Più in dettaglio per la Via Francigena sono 17 gli interventi nei 12  Comuni interessati: sei nel piacentino  a Calendasco, Piacenza, Pontenure, Cadeo, Fiorenzuola, Alseno, sei nel parmense a Fidenza, Medesano, Noceto, Fornovo di Taro, Terenzo, Berceto, mentre venti cantieri partiranno in nove Comuni del  Cammino di San Francesco in Romagna a Rimini, Santarcangelo di Romagna, Verucchio, San Leo, Poggio Torriana, Maiolo, Novafeltria, Sant’Agata Feltria, Verghereto.

Per entrambi i cammini le opere riguarderanno la messa in sicurezza di tratti  di percorsi che presentano criticità per la fruibilità e la protezione delle persone (sistemazione idrogeologica di tratti soggetti a frane, ripristino della rete di sentieristica, sistemazione guadi e pontili, messa in sicurezza dei pedoni nei tratti lungo le strade  percorse da auto),  la  realizzazione di infrastrutture per consentire migliore accesso  ai  percorsi o a punti di intesse artistico (parcheggi di interscambio in prossimità dei centri abitati, aree di sosta attrezzate, piste ciclabili di collegamento)  e la sistemazione diffusa di segnaletica e punti informativi.

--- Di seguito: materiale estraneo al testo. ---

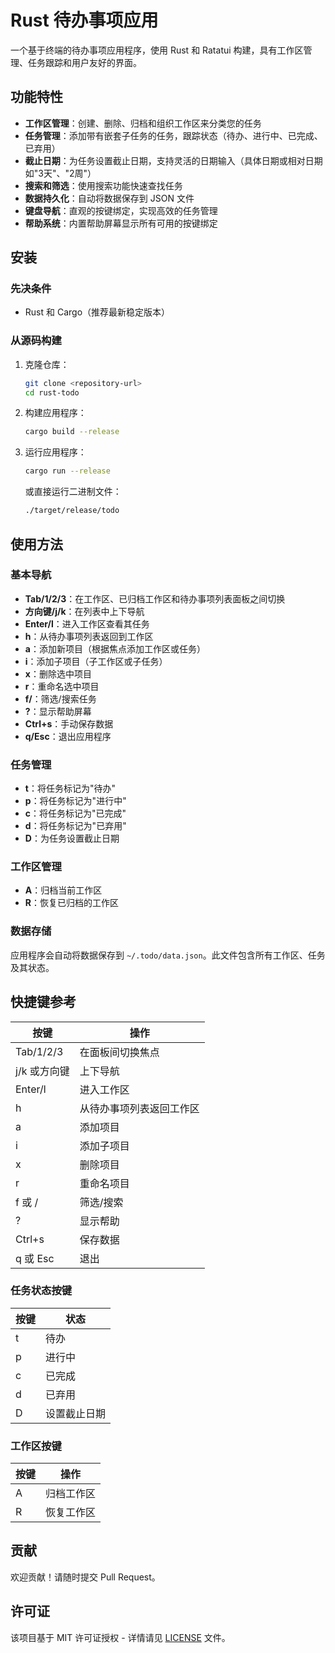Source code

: # Rust 待办事项应用

一个基于终端的待办事项应用程序，使用 Rust 和 Ratatui 构建，具有工作区管理、任务跟踪和用户友好的界面。

## 功能特性

- **工作区管理**：创建、删除、归档和组织工作区来分类您的任务
- **任务管理**：添加带有嵌套子任务的任务，跟踪状态（待办、进行中、已完成、已弃用）
- **截止日期**：为任务设置截止日期，支持灵活的日期输入（具体日期或相对日期如"3天"、"2周"）
- **搜索和筛选**：使用搜索功能快速查找任务
- **数据持久化**：自动将数据保存到 JSON 文件
- **键盘导航**：直观的按键绑定，实现高效的任务管理
- **帮助系统**：内置帮助屏幕显示所有可用的按键绑定

## 安装

### 先决条件

- Rust 和 Cargo（推荐最新稳定版本）

### 从源码构建

1. 克隆仓库：
   ```bash
   git clone <repository-url>
   cd rust-todo
   ```

2. 构建应用程序：
   ```bash
   cargo build --release
   ```

3. 运行应用程序：
   ```bash
   cargo run --release
   ```
   
   或直接运行二进制文件：
   ```bash
   ./target/release/todo
   ```

## 使用方法

### 基本导航

- **Tab/1/2/3**：在工作区、已归档工作区和待办事项列表面板之间切换
- **方向键/j/k**：在列表中上下导航
- **Enter/l**：进入工作区查看其任务
- **h**：从待办事项列表返回到工作区
- **a**：添加新项目（根据焦点添加工作区或任务）
- **i**：添加子项目（子工作区或子任务）
- **x**：删除选中项目
- **r**：重命名选中项目
- **f/**：筛选/搜索任务
- **?**：显示帮助屏幕
- **Ctrl+s**：手动保存数据
- **q/Esc**：退出应用程序

### 任务管理

- **t**：将任务标记为"待办"
- **p**：将任务标记为"进行中"
- **c**：将任务标记为"已完成"
- **d**：将任务标记为"已弃用"
- **D**：为任务设置截止日期

### 工作区管理

- **A**：归档当前工作区
- **R**：恢复已归档的工作区

### 数据存储

应用程序会自动将数据保存到 `~/.todo/data.json`。此文件包含所有工作区、任务及其状态。

## 快捷键参考

| 按键 | 操作 |
|-----|------|
| Tab/1/2/3 | 在面板间切换焦点 |
| j/k 或方向键 | 上下导航 |
| Enter/l | 进入工作区 |
| h | 从待办事项列表返回工作区 |
| a | 添加项目 |
| i | 添加子项目 |
| x | 删除项目 |
| r | 重命名项目 |
| f 或 / | 筛选/搜索 |
| ? | 显示帮助 |
| Ctrl+s | 保存数据 |
| q 或 Esc | 退出 |

### 任务状态按键

| 按键 | 状态 |
|-----|------|
| t | 待办 |
| p | 进行中 |
| c | 已完成 |
| d | 已弃用 |
| D | 设置截止日期 |

### 工作区按键

| 按键 | 操作 |
|-----|------|
| A | 归档工作区 |
| R | 恢复工作区 |

## 贡献

欢迎贡献！请随时提交 Pull Request。

## 许可证

该项目基于 MIT 许可证授权 - 详情请见 [LICENSE](LICENSE) 文件。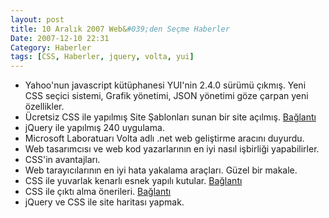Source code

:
 ```yaml
---
layout: post
title: 10 Aralık 2007 Web&#039;den Seçme Haberler
Date: 2007-12-10 22:31
Category: Haberler
tags: [CSS, Haberler, jquery, volta, yui]
---
```


-   Yahoo'nun javascript kütüphanesi YUI'nin 2.4.0 sürümü çıkmış. Yeni
    CSS seçici sistemi, Grafik yönetimi, JSON yönetimi göze çarpan yeni
    özellikler.
-   Ücretsiz CSS ile yapılmış Site Şablonları sunan bir site açılmış.
    [Bağlantı][1]
-   jQuery ile yapılmış 240 uygulama.
-   Microsoft Laboratuarı Volta adlı .net web geliştirme aracını
    duyurdu.
-   Web tasarımcısı ve web kod yazarlarının en iyi nasıl işbirliği
    yapabilirler.
-   CSS'in avantajları.
-   Web tarayıcılarının en iyi hata yakalama araçları. Güzel bir makale.
-   CSS ile yuvarlak kenarlı esnek yapılı kutular. [Bağlantı][7]
-   CSS ile çıktı alma önerileri. [Bağlantı][8]
-   jQuery ve CSS ile site haritası yapmak.


  [1]: http://www.styleshout.com/ "CSS Site şablonları"
  [7]: http://www.webdesignerwall.com/tutorials/css-the-all-expandable-box/
    "esnek kutu"
  [8]: http://24ways.org/2007/back-to-the-future-of-print
    "CSS ve çıktı alma"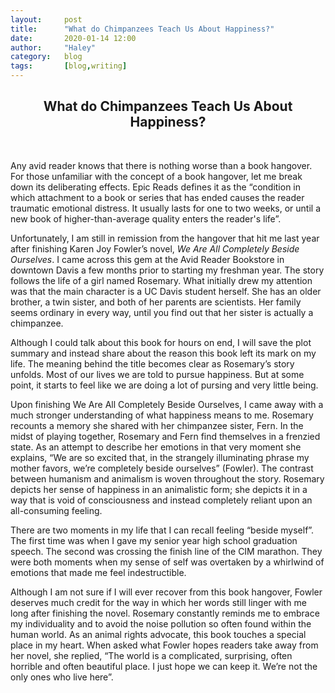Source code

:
 ```yaml
---
layout:     post
title:      "What do Chimpanzees Teach Us About Happiness?"
date:       2020-01-14 12:00
author:     "Haley"
category:   blog
tags:       [blog,writing]
---
```


<h2 style="text-align: center;">What do Chimpanzees Teach Us About Happiness?</h2>
<p>&nbsp;</p>

Any avid reader knows that there is nothing worse than a book hangover. For those unfamiliar with the concept of a book hangover, let me break down its deliberating effects. Epic Reads defines it as the “condition in which attachment to a book or series that has ended causes the reader traumatic emotional distress. It usually lasts for one to two weeks, or until a new book of higher-than-average quality enters the reader's life”.

Unfortunately, I am still in remission from the hangover that hit me last year after finishing Karen Joy Fowler’s novel, <em>We Are All Completely Beside Ourselves</em>. I came across this gem at the Avid Reader Bookstore in downtown Davis a few months prior to starting my freshman year. The story follows the life of a girl named Rosemary. What initially drew my attention was that the main character is a UC Davis student herself. She has an older brother, a twin sister, and both of her parents are scientists. Her family seems ordinary in every way, until you find out that her sister is actually a chimpanzee.

Although I could talk about this book for hours on end, I will save the plot summary and instead share about the reason this book left its mark on my life. The meaning behind the title becomes clear as Rosemary’s story unfolds. Most of our lives we are told to pursue happiness. But at some point, it starts to feel like we are doing a lot of pursing and very little being.

Upon finishing We Are All Completely Beside Ourselves, I came away with a much stronger understanding of what happiness means to me. Rosemary recounts a memory she shared with her chimpanzee sister, Fern. In the midst of playing together, Rosemary and Fern find themselves in a frenzied state. As an attempt to describe her emotions in that very moment she explains, “We are so excited that, in the strangely illuminating phrase my mother favors, we’re completely beside ourselves” (Fowler).  The contrast between humanism and animalism is woven throughout the story. Rosemary depicts her sense of happiness in an animalistic form; she depicts it in a way that is void of consciousness and instead completely reliant upon an all-consuming feeling.

There are two moments in my life that I can recall feeling “beside myself”. The first time was when I gave my senior year high school graduation speech. The second was crossing the finish line of the CIM marathon. They were both moments when my sense of self was overtaken by a whirlwind of emotions that made me feel indestructible.

Although I am not sure if I will ever recover from this book hangover, Fowler deserves much credit for the way in which her words still linger with me long after finishing the novel. Rosemary constantly reminds me to embrace my individuality and to avoid the noise pollution so often found within the human world. As an animal rights advocate, this book touches a special place in my heart. When asked what Fowler hopes readers take away from her novel, she replied, “The world is a complicated, surprising, often horrible and often beautiful place. I just hope we can keep it. We’re not the only ones who live here”.
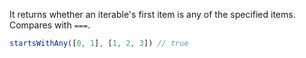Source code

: It returns whether an iterable's first item is any of the specified items. Compares with `===`.

```js
startsWithAny([0, 1], [1, 2, 3]) // true
```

In particolare, per il cammino di San Francesco, due sono gli interventi strategici: la realizzazione della nuova “passerella” pedonale, un “nuovo ponte tibetano” che consentirà il collegamento in sicurezza tra le due sponde del Torrente Marecchia in località Pietracuta-Saiano - attualmente percorribile con guado nei soli mesi estivi -  e interventi particolari e delicati per la conservazione del secolare Cipresso di San Francesco nel Monastero di Villa Verucchio.